Records excerpted from a collection:
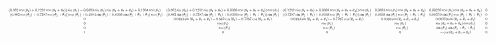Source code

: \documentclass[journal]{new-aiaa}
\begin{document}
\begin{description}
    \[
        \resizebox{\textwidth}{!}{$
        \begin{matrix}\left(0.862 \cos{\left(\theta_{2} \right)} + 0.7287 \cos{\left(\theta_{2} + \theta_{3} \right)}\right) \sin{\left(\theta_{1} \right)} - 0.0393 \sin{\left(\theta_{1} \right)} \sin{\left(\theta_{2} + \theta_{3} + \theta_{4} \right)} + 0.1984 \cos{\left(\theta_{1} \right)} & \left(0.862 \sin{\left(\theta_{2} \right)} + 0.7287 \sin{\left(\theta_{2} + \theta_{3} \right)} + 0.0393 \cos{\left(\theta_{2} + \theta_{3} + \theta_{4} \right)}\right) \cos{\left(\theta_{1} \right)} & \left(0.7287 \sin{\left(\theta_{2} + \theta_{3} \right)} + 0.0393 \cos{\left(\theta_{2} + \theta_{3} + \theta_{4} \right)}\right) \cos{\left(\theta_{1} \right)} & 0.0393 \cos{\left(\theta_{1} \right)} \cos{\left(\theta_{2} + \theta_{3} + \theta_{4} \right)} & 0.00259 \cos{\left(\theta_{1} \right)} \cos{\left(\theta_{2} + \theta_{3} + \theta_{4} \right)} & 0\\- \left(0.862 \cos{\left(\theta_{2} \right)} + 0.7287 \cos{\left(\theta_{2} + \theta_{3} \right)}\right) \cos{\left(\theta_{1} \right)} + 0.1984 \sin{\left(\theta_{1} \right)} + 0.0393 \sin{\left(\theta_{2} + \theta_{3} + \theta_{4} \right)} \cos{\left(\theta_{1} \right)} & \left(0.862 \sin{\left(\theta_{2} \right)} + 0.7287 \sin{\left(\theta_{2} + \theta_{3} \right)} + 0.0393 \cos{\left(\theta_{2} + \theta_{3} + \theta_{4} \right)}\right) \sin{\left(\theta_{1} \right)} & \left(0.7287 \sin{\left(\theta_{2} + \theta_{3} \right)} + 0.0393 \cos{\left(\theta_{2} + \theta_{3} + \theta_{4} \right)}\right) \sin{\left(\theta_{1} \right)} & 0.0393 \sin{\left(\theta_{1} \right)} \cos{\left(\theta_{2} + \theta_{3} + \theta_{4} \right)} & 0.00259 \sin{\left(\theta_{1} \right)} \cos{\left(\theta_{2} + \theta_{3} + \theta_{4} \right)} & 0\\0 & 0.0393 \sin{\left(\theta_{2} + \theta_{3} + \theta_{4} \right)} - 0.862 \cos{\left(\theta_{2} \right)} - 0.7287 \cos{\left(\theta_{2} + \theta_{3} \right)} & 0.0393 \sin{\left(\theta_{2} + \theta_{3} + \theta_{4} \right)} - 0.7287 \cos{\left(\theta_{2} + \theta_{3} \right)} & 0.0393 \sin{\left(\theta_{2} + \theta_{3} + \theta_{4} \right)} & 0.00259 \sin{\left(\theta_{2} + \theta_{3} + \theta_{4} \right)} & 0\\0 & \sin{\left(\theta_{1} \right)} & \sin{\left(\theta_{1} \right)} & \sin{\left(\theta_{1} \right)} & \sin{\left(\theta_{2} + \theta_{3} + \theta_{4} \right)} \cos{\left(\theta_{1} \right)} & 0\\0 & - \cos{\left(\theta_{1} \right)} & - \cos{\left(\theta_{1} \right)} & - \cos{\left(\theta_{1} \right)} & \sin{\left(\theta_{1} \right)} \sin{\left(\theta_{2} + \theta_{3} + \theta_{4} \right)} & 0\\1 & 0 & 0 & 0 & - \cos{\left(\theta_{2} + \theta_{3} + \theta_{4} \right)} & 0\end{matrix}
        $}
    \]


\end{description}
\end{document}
--
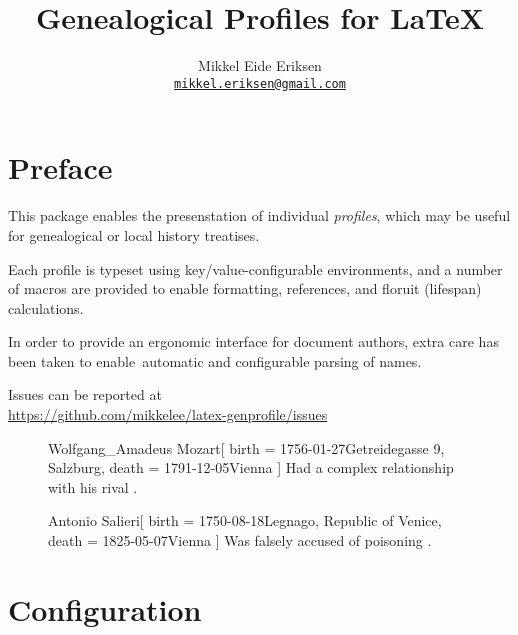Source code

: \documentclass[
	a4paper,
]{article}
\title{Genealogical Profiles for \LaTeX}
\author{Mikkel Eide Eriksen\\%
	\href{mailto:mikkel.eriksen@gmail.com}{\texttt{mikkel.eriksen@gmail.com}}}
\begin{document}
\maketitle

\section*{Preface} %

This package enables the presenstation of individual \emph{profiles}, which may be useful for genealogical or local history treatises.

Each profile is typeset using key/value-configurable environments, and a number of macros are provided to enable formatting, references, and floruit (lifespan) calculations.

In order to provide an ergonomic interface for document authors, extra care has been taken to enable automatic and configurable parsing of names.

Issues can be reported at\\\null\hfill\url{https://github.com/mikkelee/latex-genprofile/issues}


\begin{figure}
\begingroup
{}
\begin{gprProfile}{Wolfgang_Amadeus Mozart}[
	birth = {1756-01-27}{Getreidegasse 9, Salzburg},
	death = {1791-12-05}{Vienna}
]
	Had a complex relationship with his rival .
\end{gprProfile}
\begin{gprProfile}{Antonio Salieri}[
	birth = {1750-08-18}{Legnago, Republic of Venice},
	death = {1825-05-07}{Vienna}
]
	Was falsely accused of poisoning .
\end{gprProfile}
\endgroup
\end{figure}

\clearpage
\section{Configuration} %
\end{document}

• **TASK INSTRUCTIONS**
Search the data above for the string "documentclass". Report every line where it is found.

• **WRITTEN SOLUTION**
: \documentclass[journal]{new-aiaa}
: \documentclass[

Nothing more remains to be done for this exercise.